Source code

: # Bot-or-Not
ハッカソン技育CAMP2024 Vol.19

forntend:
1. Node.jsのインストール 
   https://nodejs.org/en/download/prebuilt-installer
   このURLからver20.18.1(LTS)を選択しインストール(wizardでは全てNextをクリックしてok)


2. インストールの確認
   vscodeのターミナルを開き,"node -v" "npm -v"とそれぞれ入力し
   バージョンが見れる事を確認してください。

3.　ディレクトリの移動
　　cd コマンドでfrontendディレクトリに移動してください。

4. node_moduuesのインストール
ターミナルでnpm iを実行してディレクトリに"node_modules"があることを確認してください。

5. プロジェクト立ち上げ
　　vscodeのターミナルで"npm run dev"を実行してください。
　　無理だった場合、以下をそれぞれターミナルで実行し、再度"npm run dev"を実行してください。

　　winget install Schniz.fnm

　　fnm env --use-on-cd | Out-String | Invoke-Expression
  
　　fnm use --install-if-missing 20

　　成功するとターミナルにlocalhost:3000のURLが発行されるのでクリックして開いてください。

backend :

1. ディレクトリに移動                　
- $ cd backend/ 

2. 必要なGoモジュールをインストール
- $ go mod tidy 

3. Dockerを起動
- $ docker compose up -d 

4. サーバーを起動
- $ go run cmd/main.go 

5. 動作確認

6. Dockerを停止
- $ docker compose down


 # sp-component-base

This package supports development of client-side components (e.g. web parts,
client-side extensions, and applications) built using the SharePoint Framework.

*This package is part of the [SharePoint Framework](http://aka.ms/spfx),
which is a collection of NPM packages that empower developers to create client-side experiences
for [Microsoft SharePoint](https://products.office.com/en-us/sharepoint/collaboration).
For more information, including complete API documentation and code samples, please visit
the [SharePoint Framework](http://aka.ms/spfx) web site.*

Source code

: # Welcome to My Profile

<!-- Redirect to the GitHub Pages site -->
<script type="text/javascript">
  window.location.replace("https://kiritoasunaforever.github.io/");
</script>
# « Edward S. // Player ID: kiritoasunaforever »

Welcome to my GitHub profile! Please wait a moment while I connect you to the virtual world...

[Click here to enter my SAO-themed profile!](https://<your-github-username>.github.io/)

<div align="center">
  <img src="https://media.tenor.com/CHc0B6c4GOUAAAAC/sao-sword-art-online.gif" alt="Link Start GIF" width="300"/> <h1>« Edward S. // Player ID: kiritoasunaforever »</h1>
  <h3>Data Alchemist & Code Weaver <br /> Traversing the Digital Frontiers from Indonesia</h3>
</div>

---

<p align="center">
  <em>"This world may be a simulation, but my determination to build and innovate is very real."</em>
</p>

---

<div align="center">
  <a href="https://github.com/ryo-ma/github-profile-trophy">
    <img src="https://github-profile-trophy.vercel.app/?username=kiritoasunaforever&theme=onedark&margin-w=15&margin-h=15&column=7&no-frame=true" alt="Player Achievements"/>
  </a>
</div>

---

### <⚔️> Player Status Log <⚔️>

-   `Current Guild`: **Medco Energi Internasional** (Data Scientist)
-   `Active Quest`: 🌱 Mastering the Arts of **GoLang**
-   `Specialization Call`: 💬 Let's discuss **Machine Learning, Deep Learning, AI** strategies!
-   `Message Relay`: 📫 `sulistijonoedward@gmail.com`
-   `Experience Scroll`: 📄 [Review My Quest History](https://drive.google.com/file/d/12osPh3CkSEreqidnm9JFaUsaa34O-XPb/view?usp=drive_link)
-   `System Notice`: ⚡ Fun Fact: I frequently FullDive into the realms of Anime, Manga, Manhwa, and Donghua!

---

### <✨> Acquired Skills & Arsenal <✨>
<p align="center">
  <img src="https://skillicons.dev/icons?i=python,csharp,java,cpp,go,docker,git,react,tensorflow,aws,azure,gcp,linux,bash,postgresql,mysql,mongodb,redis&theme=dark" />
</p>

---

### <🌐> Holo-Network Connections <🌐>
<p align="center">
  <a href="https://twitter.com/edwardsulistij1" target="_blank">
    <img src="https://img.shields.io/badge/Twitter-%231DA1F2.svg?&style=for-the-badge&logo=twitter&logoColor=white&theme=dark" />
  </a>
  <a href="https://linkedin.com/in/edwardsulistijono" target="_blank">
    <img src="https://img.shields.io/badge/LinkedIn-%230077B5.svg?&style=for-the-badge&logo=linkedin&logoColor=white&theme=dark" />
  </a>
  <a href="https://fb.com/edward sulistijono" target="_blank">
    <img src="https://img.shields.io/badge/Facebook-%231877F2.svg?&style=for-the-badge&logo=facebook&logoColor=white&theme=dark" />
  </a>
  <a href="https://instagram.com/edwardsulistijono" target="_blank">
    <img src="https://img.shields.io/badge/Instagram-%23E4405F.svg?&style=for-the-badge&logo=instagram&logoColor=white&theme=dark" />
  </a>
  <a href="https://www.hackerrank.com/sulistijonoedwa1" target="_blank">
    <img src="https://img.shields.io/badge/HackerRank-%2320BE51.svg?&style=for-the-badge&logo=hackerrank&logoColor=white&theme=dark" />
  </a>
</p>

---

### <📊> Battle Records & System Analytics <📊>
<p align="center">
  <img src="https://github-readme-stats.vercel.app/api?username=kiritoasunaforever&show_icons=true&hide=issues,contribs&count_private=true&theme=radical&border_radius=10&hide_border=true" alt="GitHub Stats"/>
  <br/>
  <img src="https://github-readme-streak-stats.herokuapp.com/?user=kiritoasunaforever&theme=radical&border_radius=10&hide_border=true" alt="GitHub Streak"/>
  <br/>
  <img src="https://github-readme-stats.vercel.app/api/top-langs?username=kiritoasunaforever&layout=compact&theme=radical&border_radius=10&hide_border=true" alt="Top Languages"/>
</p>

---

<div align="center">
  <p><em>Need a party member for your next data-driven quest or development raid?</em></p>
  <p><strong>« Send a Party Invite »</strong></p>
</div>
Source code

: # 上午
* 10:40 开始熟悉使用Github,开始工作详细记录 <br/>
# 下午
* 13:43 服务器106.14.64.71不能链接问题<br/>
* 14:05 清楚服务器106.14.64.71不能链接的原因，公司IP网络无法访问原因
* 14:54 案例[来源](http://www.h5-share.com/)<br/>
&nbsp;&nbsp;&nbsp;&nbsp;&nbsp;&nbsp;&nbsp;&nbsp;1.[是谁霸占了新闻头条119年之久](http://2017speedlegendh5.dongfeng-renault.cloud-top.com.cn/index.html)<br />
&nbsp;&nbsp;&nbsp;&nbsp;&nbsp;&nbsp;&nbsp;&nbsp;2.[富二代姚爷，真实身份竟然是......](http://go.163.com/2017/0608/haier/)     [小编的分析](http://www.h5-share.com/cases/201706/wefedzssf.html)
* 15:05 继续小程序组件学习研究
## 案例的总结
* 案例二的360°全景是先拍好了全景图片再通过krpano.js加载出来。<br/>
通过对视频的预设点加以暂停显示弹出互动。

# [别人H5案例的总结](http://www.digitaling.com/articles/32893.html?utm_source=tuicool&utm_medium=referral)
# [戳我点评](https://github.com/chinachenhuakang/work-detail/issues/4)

• • • • • • •

> **TASK PROMPT**
Write the data out again. Match it word for word.

> **WRITTEN SOLUTION**
Source code

: # Bot-or-Not
ハッカソン技育CAMP2024 Vol.19

forntend:
1. Node.jsのインストール 
   https://nodejs.org/en/download/prebuilt-installer
   このURLからver20.18.1(LTS)を選択しインストール(wizardでは全てNextをクリックしてok)


2. インストールの確認
   vscodeのターミナルを開き,"node -v" "npm -v"とそれぞれ入力し
   バージョンが見れる事を確認してください。

3.　ディレクトリの移動
　　cd コマンドでfrontendディレクトリに移動してください。

4. node_moduuesのインストール
ターミナルでnpm iを実行してディレクトリに"node_modules"があることを確認してください。

5. プロジェクト立ち上げ
　　vscodeのターミナルで"npm run dev"を実行してください。
　　無理だった場合、以下をそれぞれターミナルで実行し、再度"npm run dev"を実行してください。

　　winget install Schniz.fnm

　　fnm env --use-on-cd | Out-String | Invoke-Expression
  
　　fnm use --install-if-missing 20

　　成功するとターミナルにlocalhost:3000のURLが発行されるのでクリックして開いてください。

backend :

1. ディレクトリに移動                　
- $ cd backend/ 

2. 必要なGoモジュールをインストール
- $ go mod tidy 

3. Dockerを起動
- $ docker compose up -d 

4. サーバーを起動
- $ go run cmd/main.go 

5. 動作確認

6. Dockerを停止
- $ docker compose down


 # sp-component-base

This package supports development of client-side components (e.g. web parts,
client-side extensions, and applications) built using the SharePoint Framework.

*This package is part of the [SharePoint Framework](http://aka.ms/spfx),
which is a collection of NPM packages that empower developers to create client-side experiences
for [Microsoft SharePoint](https://products.office.com/en-us/sharepoint/collaboration).
For more information, including complete API documentation and code samples, please visit
the [SharePoint Framework](http://aka.ms/spfx) web site.*

Source code

: # Welcome to My Profile

<!-- Redirect to the GitHub Pages site -->
<script type="text/javascript">
  window.location.replace("https://kiritoasunaforever.github.io/");
</script>
# « Edward S. // Player ID: kiritoasunaforever »

Welcome to my GitHub profile! Please wait a moment while I connect you to the virtual world...

[Click here to enter my SAO-themed profile!](https://<your-github-username>.github.io/)

<div align="center">
  <img src="https://media.tenor.com/CHc0B6c4GOUAAAAC/sao-sword-art-online.gif" alt="Link Start GIF" width="300"/> <h1>« Edward S. // Player ID: kiritoasunaforever »</h1>
  <h3>Data Alchemist & Code Weaver <br /> Traversing the Digital Frontiers from Indonesia</h3>
</div>

---

<p align="center">
  <em>"This world may be a simulation, but my determination to build and innovate is very real."</em>
</p>

---

<div align="center">
  <a href="https://github.com/ryo-ma/github-profile-trophy">
    <img src="https://github-profile-trophy.vercel.app/?username=kiritoasunaforever&theme=onedark&margin-w=15&margin-h=15&column=7&no-frame=true" alt="Player Achievements"/>
  </a>
</div>

---

### <⚔️> Player Status Log <⚔️>

-   `Current Guild`: **Medco Energi Internasional** (Data Scientist)
-   `Active Quest`: 🌱 Mastering the Arts of **GoLang**
-   `Specialization Call`: 💬 Let's discuss **Machine Learning, Deep Learning, AI** strategies!
-   `Message Relay`: 📫 `sulistijonoedward@gmail.com`
-   `Experience Scroll`: 📄 [Review My Quest History](https://drive.google.com/file/d/12osPh3CkSEreqidnm9JFaUsaa34O-XPb/view?usp=drive_link)
-   `System Notice`: ⚡ Fun Fact: I frequently FullDive into the realms of Anime, Manga, Manhwa, and Donghua!

---

### <✨> Acquired Skills & Arsenal <✨>
<p align="center">
  <img src="https://skillicons.dev/icons?i=python,csharp,java,cpp,go,docker,git,react,tensorflow,aws,azure,gcp,linux,bash,postgresql,mysql,mongodb,redis&theme=dark" />
</p>

---

### <🌐> Holo-Network Connections <🌐>
<p align="center">
  <a href="https://twitter.com/edwardsulistij1" target="_blank">
    <img src="https://img.shields.io/badge/Twitter-%231DA1F2.svg?&style=for-the-badge&logo=twitter&logoColor=white&theme=dark" />
  </a>
  <a href="https://linkedin.com/in/edwardsulistijono" target="_blank">
    <img src="https://img.shields.io/badge/LinkedIn-%230077B5.svg?&style=for-the-badge&logo=linkedin&logoColor=white&theme=dark" />
  </a>
  <a href="https://fb.com/edward sulistijono" target="_blank">
    <img src="https://img.shields.io/badge/Facebook-%231877F2.svg?&style=for-the-badge&logo=facebook&logoColor=white&theme=dark" />
  </a>
  <a href="https://instagram.com/edwardsulistijono" target="_blank">
    <img src="https://img.shields.io/badge/Instagram-%23E4405F.svg?&style=for-the-badge&logo=instagram&logoColor=white&theme=dark" />
  </a>
  <a href="https://www.hackerrank.com/sulistijonoedwa1" target="_blank">
    <img src="https://img.shields.io/badge/HackerRank-%2320BE51.svg?&style=for-the-badge&logo=hackerrank&logoColor=white&theme=dark" />
  </a>
</p>

---

### <📊> Battle Records & System Analytics <📊>
<p align="center">
  <img src="https://github-readme-stats.vercel.app/api?username=kiritoasunaforever&show_icons=true&hide=issues,contribs&count_private=true&theme=radical&border_radius=10&hide_border=true" alt="GitHub Stats"/>
  <br/>
  <img src="https://github-readme-streak-stats.herokuapp.com/?user=kiritoasunaforever&theme=radical&border_radius=10&hide_border=true" alt="GitHub Streak"/>
  <br/>
  <img src="https://github-readme-stats.vercel.app/api/top-langs?username=kiritoasunaforever&layout=compact&theme=radical&border_radius=10&hide_border=true" alt="Top Languages"/>
</p>

---

<div align="center">
  <p><em>Need a party member for your next data-driven quest or development raid?</em></p>
  <p><strong>« Send a Party Invite »</strong></p>
</div>
Source code

: # 上午
* 10:40 开始熟悉使用Github,开始工作详细记录 <br/>
# 下午
* 13:43 服务器106.14.64.71不能链接问题<br/>
* 14:05 清楚服务器106.14.64.71不能链接的原因，公司IP网络无法访问原因
* 14:54 案例[来源](http://www.h5-share.com/)<br/>
&nbsp;&nbsp;&nbsp;&nbsp;&nbsp;&nbsp;&nbsp;&nbsp;1.[是谁霸占了新闻头条119年之久](http://2017speedlegendh5.dongfeng-renault.cloud-top.com.cn/index.html)<br />
&nbsp;&nbsp;&nbsp;&nbsp;&nbsp;&nbsp;&nbsp;&nbsp;2.[富二代姚爷，真实身份竟然是......](http://go.163.com/2017/0608/haier/)     [小编的分析](http://www.h5-share.com/cases/201706/wefedzssf.html)
* 15:05 继续小程序组件学习研究
## 案例的总结
* 案例二的360°全景是先拍好了全景图片再通过krpano.js加载出来。<br/>
通过对视频的预设点加以暂停显示弹出互动。

# [别人H5案例的总结](http://www.digitaling.com/articles/32893.html?utm_source=tuicool&utm_medium=referral)
# [戳我点评](https://github.com/chinachenhuakang/work-detail/issues/4)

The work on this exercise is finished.